Thanks to such commonplace tricks, an estimated 40 percent of Greece's annual gross domestic product (GDP) still generates no revenues for state coffers, says Athens-based corruption investigator Leandros Rakintzis.
According to Transparency International's Costa Bakouris, Greece has all the right conditions for corruption: plenty of bureaucracy, no functioning justice system, laws with numerous loopholes -- and economic pressure. Bakouris was himself an entrepreneur and lived for 20 years in Switzerland. He says Greeks like him, who have lived abroad for many years, have the clearest perception of the problems in their homeland.
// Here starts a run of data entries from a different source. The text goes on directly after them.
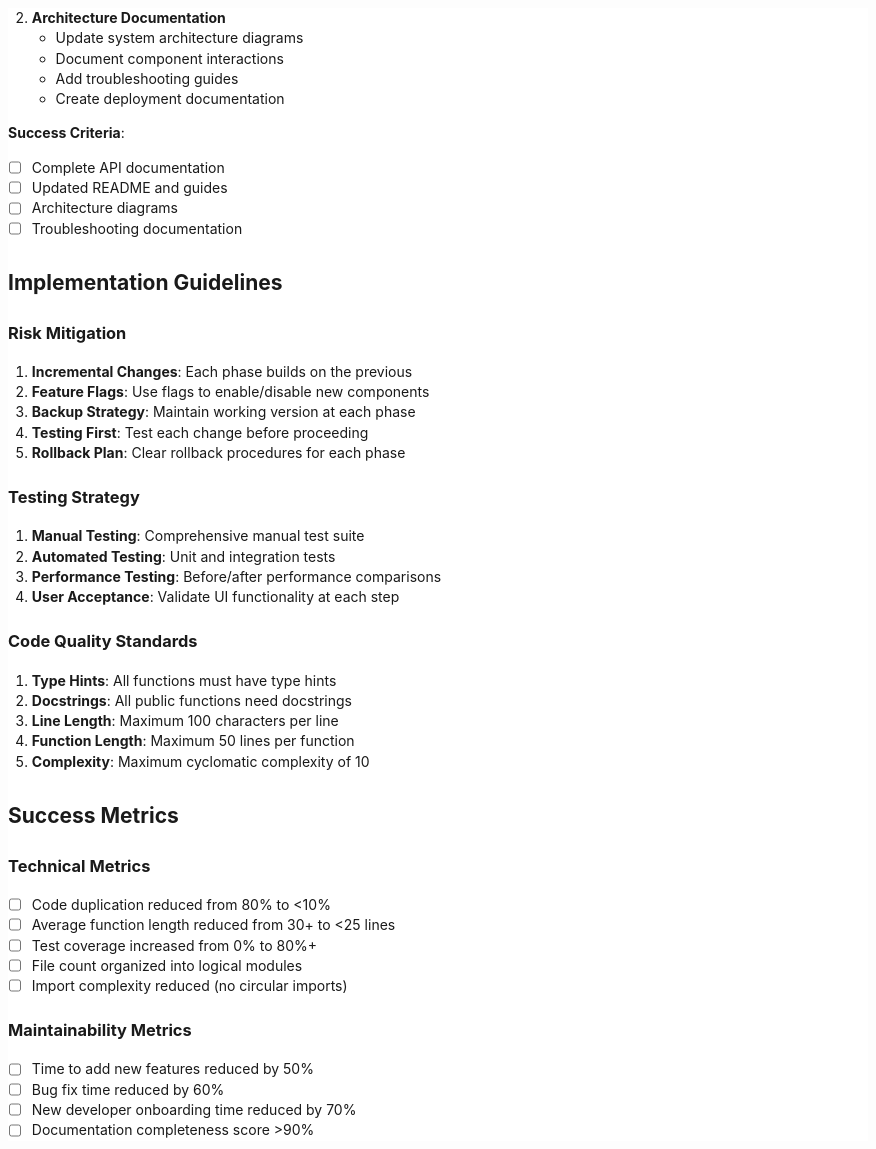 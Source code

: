 2. **Architecture Documentation**
   - Update system architecture diagrams
   - Document component interactions
   - Add troubleshooting guides
   - Create deployment documentation

**Success Criteria**:
- [ ] Complete API documentation
- [ ] Updated README and guides
- [ ] Architecture diagrams
- [ ] Troubleshooting documentation

## Implementation Guidelines

### Risk Mitigation
1. **Incremental Changes**: Each phase builds on the previous
2. **Feature Flags**: Use flags to enable/disable new components
3. **Backup Strategy**: Maintain working version at each phase
4. **Testing First**: Test each change before proceeding
5. **Rollback Plan**: Clear rollback procedures for each phase

### Testing Strategy
1. **Manual Testing**: Comprehensive manual test suite
2. **Automated Testing**: Unit and integration tests
3. **Performance Testing**: Before/after performance comparisons
4. **User Acceptance**: Validate UI functionality at each step

### Code Quality Standards
1. **Type Hints**: All functions must have type hints
2. **Docstrings**: All public functions need docstrings
3. **Line Length**: Maximum 100 characters per line
4. **Function Length**: Maximum 50 lines per function
5. **Complexity**: Maximum cyclomatic complexity of 10

## Success Metrics

### Technical Metrics
- [ ] Code duplication reduced from 80% to <10%
- [ ] Average function length reduced from 30+ to <25 lines
- [ ] Test coverage increased from 0% to 80%+
- [ ] File count organized into logical modules
- [ ] Import complexity reduced (no circular imports)

### Maintainability Metrics
- [ ] Time to add new features reduced by 50%
- [ ] Bug fix time reduced by 60%
- [ ] New developer onboarding time reduced by 70%
- [ ] Documentation completeness score >90%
Bakouris also briefly worked for the state as the managing director of preparations for the 2004 Olympic Games in Athens. After two years, he "more or less fired" himself. He says that he refused to accept that all bids -- whether they were for major infrastructure projects or for the carpeting in the Olympic village -- should be roughly three times as high as they were in Sydney, which hosted the games in 2000.
Bakouris doesn't believe that all the information on the lists will actually be investigated. Only one top politician has been sitting in jail awaiting trial for the past six months: former Defense Minister Akis Tsochatzopoulos. He allegedly accepted many millions of euros in kickbacks for defense projects. Tsochatzopoulos, who denies all of the allegations, was a political protégé of socialist Andreas Papandreou, the founder of PASOK and the father of former Prime Minister Georgios Papandreou.
The legacy of corruption goes back generations. In the days when Papandreou the elder governed the country, after the story broke that the head of the state electricity provider had lined his own pockets with some 1.5 million drachmas, the prime minister reacted with the following quip: "We all agree, of course, that we are allowed to give ourselves a little present from time to time. But please don't make it too large."